He could remember seeing the sunny bright day and the faint autumn colors emerging in the scrub oak; he remembered thinking how funny it was to be in such trouble in the middle of the day, when it was nighttime and darkness that were suspected occasions of danger. He remembered seeing the skeleton pine tree in the distance, above a bowl-shaped dry lake bed, and the last cow bolting through the opening in the wire, kicking her heels at the wire as she plunged through, disappearing over the horizon. He remembered all this clearly, even the way the mare fell, her front legs sliding in the rocks, and the slow shivering roll of her body as she fell.

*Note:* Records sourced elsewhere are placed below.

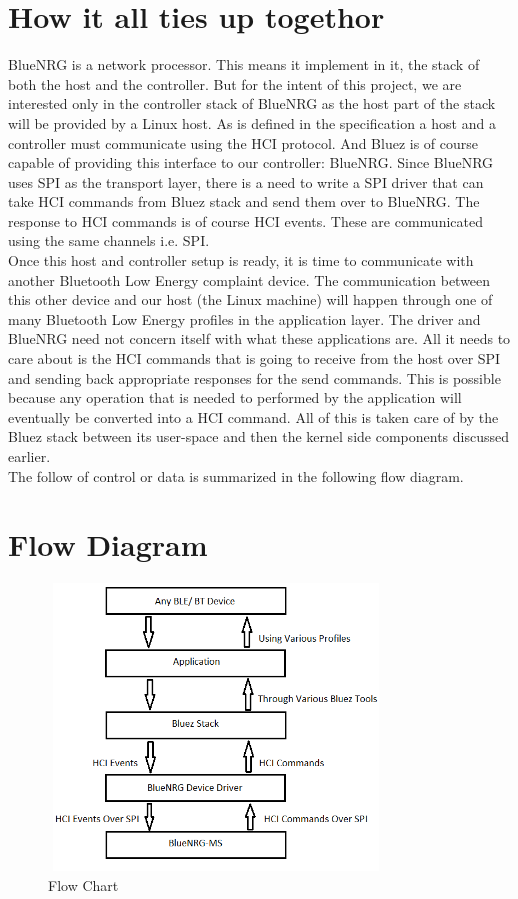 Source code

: \section{How it all ties up togethor}
BlueNRG is a network processor. This means it implement in it, the stack of both the host and the controller. But for the intent of this project, we are interested only in the controller stack of BlueNRG as the host part of the stack will be provided by a Linux host. As is defined in the specification a host and a controller must communicate using the HCI protocol. And Bluez is of course capable of providing this interface to our controller: BlueNRG. Since BlueNRG uses SPI as the transport layer, there is a need to write a SPI driver that can take HCI commands from Bluez stack and send them over to BlueNRG. The response to HCI commands is of course HCI events. These are communicated using the same channels i.e. SPI. \\
Once this host and controller setup is ready, it is time to communicate with another Bluetooth Low Energy complaint device. The communication between this other device and our host (the Linux machine) will happen through one of many Bluetooth Low Energy profiles in the application layer. The driver and BlueNRG need not concern itself with what these applications are. All it needs to care about is the HCI commands that is going to receive from the host over SPI and sending back appropriate responses for the send commands. This is possible because any operation that is needed to performed by the application will eventually be converted into a HCI command. All of this is taken care of by the Bluez stack between its user-space and then the kernel side components discussed earlier. \\
The follow of control or data is summarized in the following flow diagram.
\section{Flow Diagram}
\begin{figure}[ht]
	\centering
	\includegraphics[width=3.5in, height=3in]{images/flow_chart.png}
	\caption{Flow Chart}
\end{figure}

The smell of mountain sage surrounded him, and he realized he had skidded through a sage bush; twigs of sage and oak leaves were caught in his hair and crumbled down the back of his neck. When he tried to move, the inside of his head pounded; so he lay flat and spat out the gritty mountain clay. His ribs hurt when he breathed, but he could move his fingers and lift both legs. He closed his eyes, telling himself that he could afford to rest a while longer, lying to himself the way he had on cold winter mornings when the room was still dark and there was no fire in the stove.
“Where were you going so goddamn fast?” The voice was hostile, and it had a drawling Texan sound. He raised himself up on one hand and looked at them. They were both tall and lanky, with light brown hair; and except for their faces they were the same: boots scuffed and dusty, jeans faded to the same shade of blue; even their shirt-sleeves were rolled to the elbow in the same manner. But the one with the narrow face was agitated and angry. He kept demanding to know what Tayo was doing there.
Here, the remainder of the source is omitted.